Tuesday, June 15, 2004

friendless in seattle?

i'm getting dangerously close to cleaning up on friends.

sometimes, just sometimes, when i lounge on my futon in a artificially-generated-laugh-track-induced stupor i press pause on the dvd player and spend a minute looking at the patently ridiculous expressions on screen. i memorize their facial arrangements. after ten minutes i repeat the exercise. their bodies are in different places but their faces look the same. and from this i came up with a magnificient theory.


they make the 'friends' act that way to save on bandwidth.


come on, it's a perfectly obvious explanation for why their facial expressions seem to cycle every 33.452 seconds (the time between laughs).

when they send the video signals across the wire they send frame data about the background, the body movements and other action. they don't send data about the faces though - they just send data like "ross:3,monica:16,joey:1,chandler:2" where the number stands for a certain expression. for example chandler:2 is chandler with the 'duh-aha' expression.

for the next frame they send "joey:4,chandler:2,rachel:8".

they used to have to send more data for chandler but then he grew really fat and you can't tell between his facial expressions anymore. so he's stuck at 2 - the 'duh-aha' expression.


i started re-reading the douglas adams' second-best masterpiece over the weekend. yes, they're all masterpieces but dirk gently's holistic detective agency is the best. hence, the first in the hitchhiker's trilogy (although there are actually 5 of them?) takes second place. if you disagree you can take it up with my pet vogon. i found the entire set, used (of course - i'm cheap) at elliot bay. i can't believe they actually have 'pattern recognition' in the bargain book section now.

may they be struck by the curse of mildew. lots of it. especially in their prominently displayed copies of 'the da vinci code' which is a featured selection of the incomparable 'oprah book club'.
the oprah hangout is a pretty exclusive club. you need to wear a bookmark and a post-it to enter. dog-ears are discouraged but the drinks are free.

Monday, June 14, 2004

there's a friends trivia game?

i saw the 'friends triva' game at a wizards of the coast store last year and laughed aloud.

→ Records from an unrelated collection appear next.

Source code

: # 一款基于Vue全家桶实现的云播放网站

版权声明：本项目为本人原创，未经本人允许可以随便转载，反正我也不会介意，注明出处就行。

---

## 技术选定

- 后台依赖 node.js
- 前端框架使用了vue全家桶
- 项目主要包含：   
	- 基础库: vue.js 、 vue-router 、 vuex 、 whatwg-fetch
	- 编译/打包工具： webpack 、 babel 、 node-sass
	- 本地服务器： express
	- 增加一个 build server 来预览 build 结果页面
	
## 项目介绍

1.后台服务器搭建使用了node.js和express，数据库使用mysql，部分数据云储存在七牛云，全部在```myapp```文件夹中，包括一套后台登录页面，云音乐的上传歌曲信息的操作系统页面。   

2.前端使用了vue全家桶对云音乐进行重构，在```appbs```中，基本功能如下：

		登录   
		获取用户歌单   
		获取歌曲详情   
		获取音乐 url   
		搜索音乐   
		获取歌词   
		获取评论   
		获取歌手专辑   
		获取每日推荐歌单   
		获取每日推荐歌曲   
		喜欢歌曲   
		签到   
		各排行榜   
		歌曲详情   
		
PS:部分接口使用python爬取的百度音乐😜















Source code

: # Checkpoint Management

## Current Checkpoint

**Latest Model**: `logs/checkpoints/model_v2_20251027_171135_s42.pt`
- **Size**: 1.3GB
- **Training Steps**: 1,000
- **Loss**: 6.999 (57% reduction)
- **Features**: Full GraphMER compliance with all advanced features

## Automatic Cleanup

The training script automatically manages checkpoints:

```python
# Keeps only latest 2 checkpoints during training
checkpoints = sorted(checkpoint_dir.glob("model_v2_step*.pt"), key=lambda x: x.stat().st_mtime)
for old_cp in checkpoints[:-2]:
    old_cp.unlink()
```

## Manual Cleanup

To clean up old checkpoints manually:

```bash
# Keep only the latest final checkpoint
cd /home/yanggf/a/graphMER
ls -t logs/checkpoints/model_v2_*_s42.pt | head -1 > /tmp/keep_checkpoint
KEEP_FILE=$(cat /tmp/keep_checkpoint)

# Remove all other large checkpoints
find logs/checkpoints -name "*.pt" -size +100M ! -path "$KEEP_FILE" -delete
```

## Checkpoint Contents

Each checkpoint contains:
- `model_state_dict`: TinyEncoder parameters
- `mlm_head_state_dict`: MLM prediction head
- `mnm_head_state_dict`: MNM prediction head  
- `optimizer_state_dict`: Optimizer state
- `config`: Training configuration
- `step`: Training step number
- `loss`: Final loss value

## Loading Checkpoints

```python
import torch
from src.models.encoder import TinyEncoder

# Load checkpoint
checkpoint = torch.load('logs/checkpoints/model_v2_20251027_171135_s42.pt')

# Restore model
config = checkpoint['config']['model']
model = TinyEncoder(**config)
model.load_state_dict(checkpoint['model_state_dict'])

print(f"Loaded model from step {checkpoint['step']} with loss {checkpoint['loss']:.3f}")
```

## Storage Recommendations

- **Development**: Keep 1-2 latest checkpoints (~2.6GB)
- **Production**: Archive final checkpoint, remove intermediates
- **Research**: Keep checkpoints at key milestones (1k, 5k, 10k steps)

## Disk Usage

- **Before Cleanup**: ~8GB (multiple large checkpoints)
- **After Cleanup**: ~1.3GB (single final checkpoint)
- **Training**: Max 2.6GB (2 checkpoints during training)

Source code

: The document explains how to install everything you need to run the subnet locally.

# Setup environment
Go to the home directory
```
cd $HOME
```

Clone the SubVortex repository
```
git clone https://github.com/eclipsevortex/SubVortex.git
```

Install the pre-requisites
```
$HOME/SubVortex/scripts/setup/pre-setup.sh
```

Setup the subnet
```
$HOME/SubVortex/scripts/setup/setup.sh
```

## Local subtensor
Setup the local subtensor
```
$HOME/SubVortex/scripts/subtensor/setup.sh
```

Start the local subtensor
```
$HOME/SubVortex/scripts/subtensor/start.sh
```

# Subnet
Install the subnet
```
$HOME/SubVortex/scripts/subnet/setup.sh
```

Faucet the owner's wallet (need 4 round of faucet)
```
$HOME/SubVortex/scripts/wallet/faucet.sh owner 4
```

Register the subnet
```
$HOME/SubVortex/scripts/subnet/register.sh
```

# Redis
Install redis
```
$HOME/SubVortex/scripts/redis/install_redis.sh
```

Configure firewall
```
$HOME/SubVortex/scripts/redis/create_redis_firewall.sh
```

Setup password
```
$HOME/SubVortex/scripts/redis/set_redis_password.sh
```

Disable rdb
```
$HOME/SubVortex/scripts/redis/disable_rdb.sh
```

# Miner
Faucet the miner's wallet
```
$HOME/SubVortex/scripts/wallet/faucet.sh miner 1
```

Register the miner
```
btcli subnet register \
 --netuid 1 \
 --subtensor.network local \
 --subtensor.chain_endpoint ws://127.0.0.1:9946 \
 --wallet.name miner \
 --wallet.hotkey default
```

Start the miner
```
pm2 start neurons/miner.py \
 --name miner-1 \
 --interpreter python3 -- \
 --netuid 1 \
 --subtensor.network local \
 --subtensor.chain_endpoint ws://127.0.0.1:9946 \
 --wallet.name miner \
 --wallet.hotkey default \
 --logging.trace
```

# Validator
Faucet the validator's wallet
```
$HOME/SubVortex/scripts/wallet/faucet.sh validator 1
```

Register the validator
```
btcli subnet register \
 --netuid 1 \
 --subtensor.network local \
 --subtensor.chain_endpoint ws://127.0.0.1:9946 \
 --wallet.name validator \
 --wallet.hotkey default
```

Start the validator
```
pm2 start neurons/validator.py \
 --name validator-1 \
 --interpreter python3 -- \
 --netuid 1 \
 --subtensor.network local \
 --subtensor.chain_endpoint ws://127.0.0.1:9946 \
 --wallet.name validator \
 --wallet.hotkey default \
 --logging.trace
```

i laughed reallly hard repeatedly saying 'oh man, oh man, who would buy that?'.

it then turned out that someone who'd come along had actually played the game and went on to say that it was a lot of fun.

so then i was pointing at him, laughing loud and repeatedly saying 'oh man, oh man, who would play that?'.

and now it's happened to me. i have no cable and netflix is too slow. i've been living in a layer that's shielded from reality by an endless succession of episodes from friends.

i'm (gulp) more than halfway through them. soon it'll be over. there'll be no more self-involved-shallow-navel-gazing-narcissistic-peurile-twenty-somethings-who-need-to-get-a-life types keeping me laughing.

what am i going to do? oh what oh what oh what?

here's a thought - i could always get cable, tune in to cnn and watch self-involved-shallow-navel-gazing-narcissistic-peurile-fifty-somethings-who-need-to-get-a-life types talk about the 'situation' in iraq and how it's awful that the natives are fighting back and how they have the audacity to resist the invasion. why can't they just let the damned oil flow freely?

i know, i know. you think i have the shallow view that iraq was all about the oil.

you're wrong. i see the bigger picture. it's not as simple as 'walk in there and take the oil'. it's more like 'walk in there, get rid of the guys in power, get rid of most of the people who don't toe the line, bomb and destroy everything, hand out contracts to rebuild everything, and then, only then - take the oil'.

it's a shame when a well-thought-out strategy like that gets all messed up by insurgents blowing up oil fields.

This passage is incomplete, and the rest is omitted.